What about the merger? HDFC-HDFC Bank

The HDFC-HDFC Bank merger, described by Deepak Parekh, chairman of HDFC, as a merger of equals, produces a banking giant with a market capitalization of Rs 14 lakh crore. It has arrived at the appropriate time, according to Parekh, because recent Reserve Bank of India (RBI) restrictions have reduced the operational arbitrage for non-bank lenders. Here are some of the questions that Deepak Parekh and HDFC's Keki Mistry answered.

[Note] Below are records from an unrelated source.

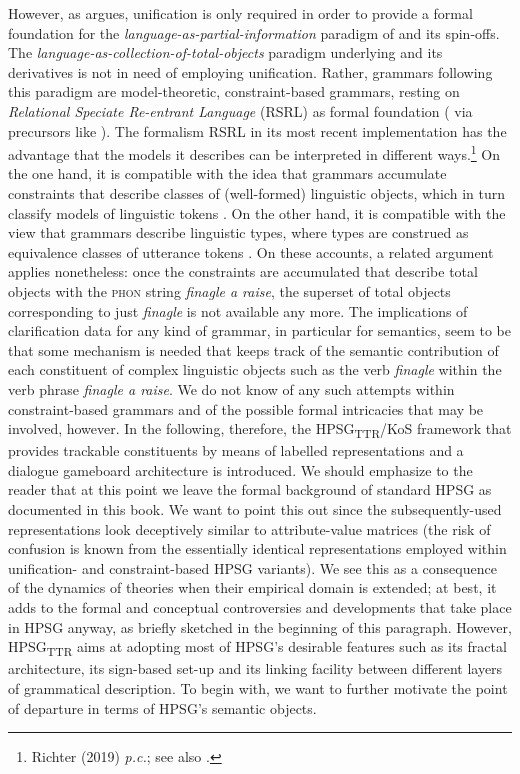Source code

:\documentclass[output=paper
	        ,collection
	        ,collectionchapter
 	        ,biblatex
                ,babelshorthands
                ,newtxmath
                ,draftmode
                ,colorlinks, citecolor=brown
]{langscibook}
\begin{document}
However, as \citet[Chapter 2]{Richter:2000} argues, unification is only required in order to provide a formal foundation for the \textit{language-as-partial-information} paradigm of \citet{Pollard:Sag:1987} and its spin-offs. 
%
The \textit{language-as-collection-of-total-objects} paradigm underlying \citet{Pollard:Sag:1994} and its derivatives is not in need of employing unification.
%
Rather, grammars following this paradigm are model-theoretic, constraint-based grammars, resting on \emph{Relational Speciate Re-entrant Language} (RSRL) as formal foundation (\citealt{Richter:2000} via precursors like \citealt{Penn:1999}).
%
The formalism RSRL in its most recent implementation \citep{Richter:2004} has the advantage that the models it describes can be interpreted in different ways.\footnote{Richter (2019) \textit{p.c.}; see also .}
%
On the one hand, it is compatible with the idea that grammars accumulate constraints that describe classes of (well-formed) linguistic objects, which in turn classify models of linguistic tokens
\citep{King:1999}.
%
On the other hand, it is compatible with the view that grammars describe linguistic types, where types are construed as equivalence classes of utterance tokens \citep{Pollard:1999}.
%
On these accounts, a related argument applies nonetheless: once the constraints are accumulated that describe total objects with the \textsc{phon} string \textit{finagle a raise}, the superset of total objects corresponding to just \textit{finagle} is not available any more.
%
The implications of clarification data for any kind of grammar, in particular for semantics, seem to be that some mechanism is needed that keeps track of the semantic contribution of each constituent of complex linguistic objects such as the verb \textit{finagle} within the verb phrase \textit{finagle a raise}.
%
We do not know of any such attempts within constraint-based grammars and of the possible formal intricacies that may be involved, however.
%
In the following, therefore, the HPSG\textsubscript{TTR}/KoS framework that provides trackable constituents by means of labelled representations and a dialogue gameboard architecture is introduced.
%
We should emphasize to the reader that at this point we leave the formal background of standard HPSG as documented in this book.
%
We want to point this out since the subsequently-used representations look deceptively similar to attribute-value matrices (the risk of confusion is known from the essentially identical representations employed within unification- and constraint-based HPSG variants).
%
We see this as a consequence of the dynamics of theories when their empirical domain is extended; at best, it adds to the formal and conceptual controversies and developments that take place in HPSG anyway, as briefly sketched in the beginning of this paragraph. 
%
However, HPSG\textsubscript{TTR} aims at adopting most of HPSG's desirable features such as its fractal architecture, its sign-based set-up and its linking facility between different layers of grammatical description. 
%
To begin with, we want to further motivate the point of departure in terms of HPSG's semantic objects.
\end{document}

HDFC is India's largest private sector bank and is ideally positioned to benefit from the country's economic revival. HDFC Bank released its third-quarter results earlier this year, with standalone net income jumping 12.1 percent year on year from INR 23,760.8 Cr to INR 26,670 Cr, thanks to overall advance growth of 16.5 percent and deposit growth of 13.8 percent. Net interest income climbed by 13% on a year-over-year basis. The net interest margin remained constant at 4.1 percent. Other income climbed by 9.9% from INR 7,443.2 crores to INR 8,183.6 crores in the same period last year, accounting for around 30.7 percent of net sales. Fees and commissions accounted for two-thirds of other income, up 2% year over year, owing to a 17% increase in costs (excluding payment products), somewhat offset by lower fees on card loan products, cash advances, and overdraft fees, reflecting the bank's conservative approach to card-based lending. Operating expenses rose 14.9 percent year over year, attributable to a 20% increase in employee-related costs and a 12.6 percent increase in other operating costs. Increased revenue and decreased provisioning somewhat offset an increase in operating costs, resulting in a net profit of INR 10,342.2 crores, up 18.1 percent.
At a meeting on April 4, 2022, the board of directors of HDFC Bank Limited adopted a composite scheme to merge HDFC Investments Limited and HDFC Holdings Limited into Housing Development Finance Corporation Limited ("HDFC Limited").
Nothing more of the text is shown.